In any of these cases, the Concentration Calculator tool could come in handy. By inputting the Optical Density at 260 nm (measured in the lab with a spectrophotometer) and the Oligo Extinction Coefficient, calculated using the OligoSpec™ Calculator mentioned above, the stock concentration can be deciphered.
Spectral Overlay Tool for Multiplexed qPCR
The spectral overlay tool is a neat, and, as far as I know, a unique feature of the Biosearch qPCR toolbox. It is particularly useful for designing multiplex qPCR experiments, which require multiple probes labeled with specific fluorophores (dyes) for detection of multiple qPCR products. Fundamentally, the different fluorophores must not emit excitation at the same wavelength so that they remain distinguishable from each other.

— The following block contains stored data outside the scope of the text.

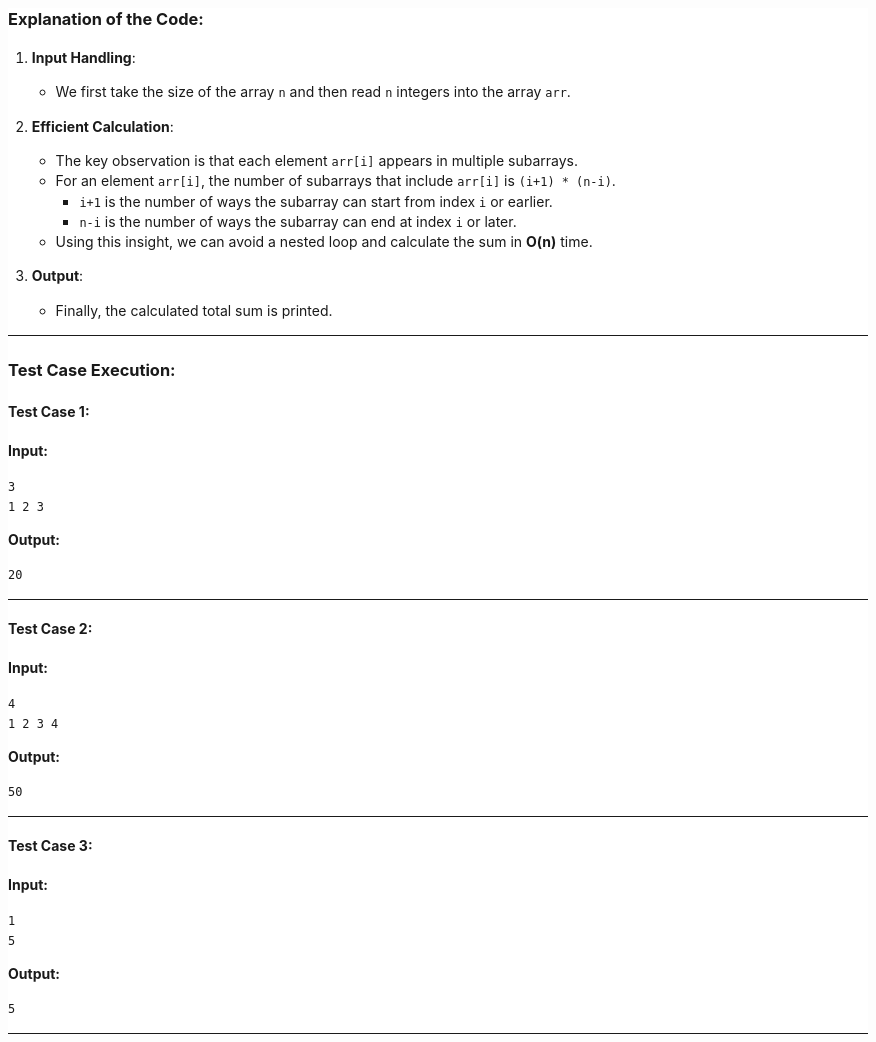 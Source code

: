 
### Explanation of the Code:

1. **Input Handling**:
   - We first take the size of the array `n` and then read `n` integers into the array `arr`.

2. **Efficient Calculation**:
   - The key observation is that each element `arr[i]` appears in multiple subarrays.
   - For an element `arr[i]`, the number of subarrays that include `arr[i]` is `(i+1) * (n-i)`.
     - `i+1` is the number of ways the subarray can start from index `i` or earlier.
     - `n-i` is the number of ways the subarray can end at index `i` or later.
   - Using this insight, we can avoid a nested loop and calculate the sum in **O(n)** time.

3. **Output**:
   - Finally, the calculated total sum is printed.

---

### Test Case Execution:

#### Test Case 1:
**Input:**
```
3
1 2 3
```

**Output:**
```
20
```

---

#### Test Case 2:
**Input:**
```
4
1 2 3 4
```

**Output:**
```
50
```

---

#### Test Case 3:
**Input:**
```
1
5
```

**Output:**
```
5
```

--- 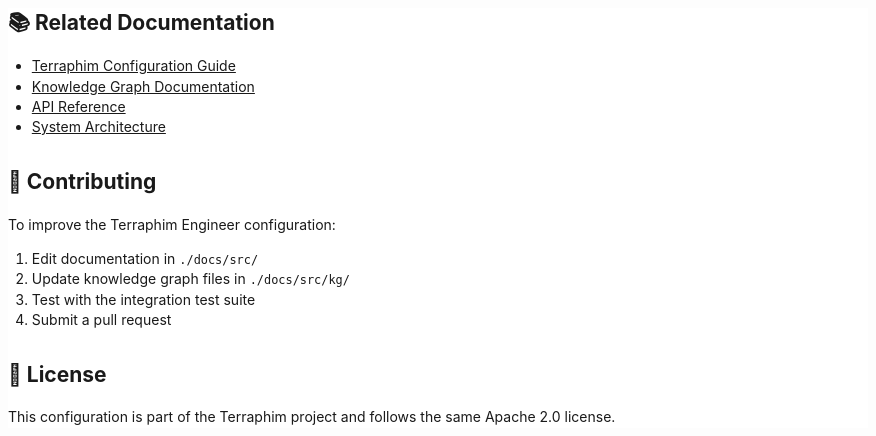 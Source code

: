 ## 📚 Related Documentation

- [Terraphim Configuration Guide](../docs/src/Configuration.md)
- [Knowledge Graph Documentation](../docs/src/kg/)
- [API Reference](../docs/src/API.md)
- [System Architecture](../docs/src/Architecture.md)

## 🤝 Contributing

To improve the Terraphim Engineer configuration:

1. Edit documentation in `./docs/src/`
2. Update knowledge graph files in `./docs/src/kg/`
3. Test with the integration test suite
4. Submit a pull request

## 📄 License

This configuration is part of the Terraphim project and follows the same Apache 2.0 license.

This spectral overlay tool displays the absorption and emission spectra for each available fluorophore and quencher, allowing the user to identify any overlaps. The tool also accounts for the compatibility of the dyes with the qPCR system being used (covering most manufacturers), so you can find the optimal set of fluorophores and quenchers for your instrument.
While that should be plenty to whet your appetite, spend some time checking out some added-value features that qPCRdesign.com has to offer. On the site, you can find qPCR design software and an array of constantly updated resources, including a reference library and a selection of videos and links all related to qPCR. Plenty to keep you busy!